Later in life, in some autobiographical notes, Einstein touchingly remarks on his maturation out of "the religious paradise of youth" and into the maturity of skepticism, with the pathos-laden comment that scientists (unlike the heroes in his discarded childhood Bible stories) were "the friends who could not be lost" (Public Writings, p.
314).
*Simply on the basis of the diversity of topics covered--and the intimacy that the editors offer with Einstein's original text through introductory commentary and end notes--I can highly recommend this pair of books to anyone in search of an extended primary-source encounter with Einstein's work.
The editing and layout are excellent and the translation is consistently readable.
I would warn that anyone interested in reading the Scientific Writings collection should be prepared to tackle some lengthy and equation-heavy papers with minimal handholding.

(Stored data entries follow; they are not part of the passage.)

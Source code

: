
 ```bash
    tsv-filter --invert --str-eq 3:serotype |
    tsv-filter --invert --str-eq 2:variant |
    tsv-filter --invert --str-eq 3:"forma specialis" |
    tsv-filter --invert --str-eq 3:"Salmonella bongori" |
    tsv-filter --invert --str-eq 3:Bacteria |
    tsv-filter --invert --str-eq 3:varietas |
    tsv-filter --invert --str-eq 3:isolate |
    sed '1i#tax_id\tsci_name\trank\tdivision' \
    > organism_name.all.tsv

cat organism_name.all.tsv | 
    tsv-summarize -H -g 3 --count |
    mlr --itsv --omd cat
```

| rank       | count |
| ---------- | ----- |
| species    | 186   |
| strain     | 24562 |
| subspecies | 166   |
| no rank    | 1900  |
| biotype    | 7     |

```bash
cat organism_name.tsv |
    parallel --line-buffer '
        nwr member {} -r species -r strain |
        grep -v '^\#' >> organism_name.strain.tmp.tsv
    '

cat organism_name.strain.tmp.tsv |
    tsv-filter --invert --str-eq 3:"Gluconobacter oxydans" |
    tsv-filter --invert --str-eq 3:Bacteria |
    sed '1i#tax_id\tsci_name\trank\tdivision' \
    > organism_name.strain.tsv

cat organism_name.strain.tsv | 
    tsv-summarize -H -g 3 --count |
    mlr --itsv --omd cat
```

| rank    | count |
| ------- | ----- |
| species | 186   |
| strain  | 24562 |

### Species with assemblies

Given that every paper is written by the most famous theoretical physicist in all of history, this warning hardly seems necessary! *Readers daunted by the length of these two volumes should be certain not to miss the final paper of the Public Writings, Einstein's "Recollections.
" Here, uniquely, Einstein drops his formal tone and his focus on external issues and allows himself to become a character in his own scientific narrative.
We see the sole brief mention of his youthful, but troubled, marriage to Mileva described as a natural outgrowth of the social environment of his early self-education.
Einstein, writing just three weeks before his death, also takes special care to credit his good friend Marcel Grossmann, the Swiss mathematician whose meticulous class notes carried the scatterbrained Einstein successfully through university and whose training in differential geometry provided Einstein with the crucial mathematical insights to properly formulate general relativity.
Einstein's final words of the essay express growing pessimism that his unpopular approach toward a unified field theory would ever replace quantum mechanics, but the weight of this failure is eased by his closing quote from the Enlightenment philosopher Gotthold Lessing: "The striving for truth is more delicious than its assured possession" (Public Writings, p.
400).
*Reviewed by Edward Hamilton, professor of physics, LeTourneau University, Longview, TX 75602.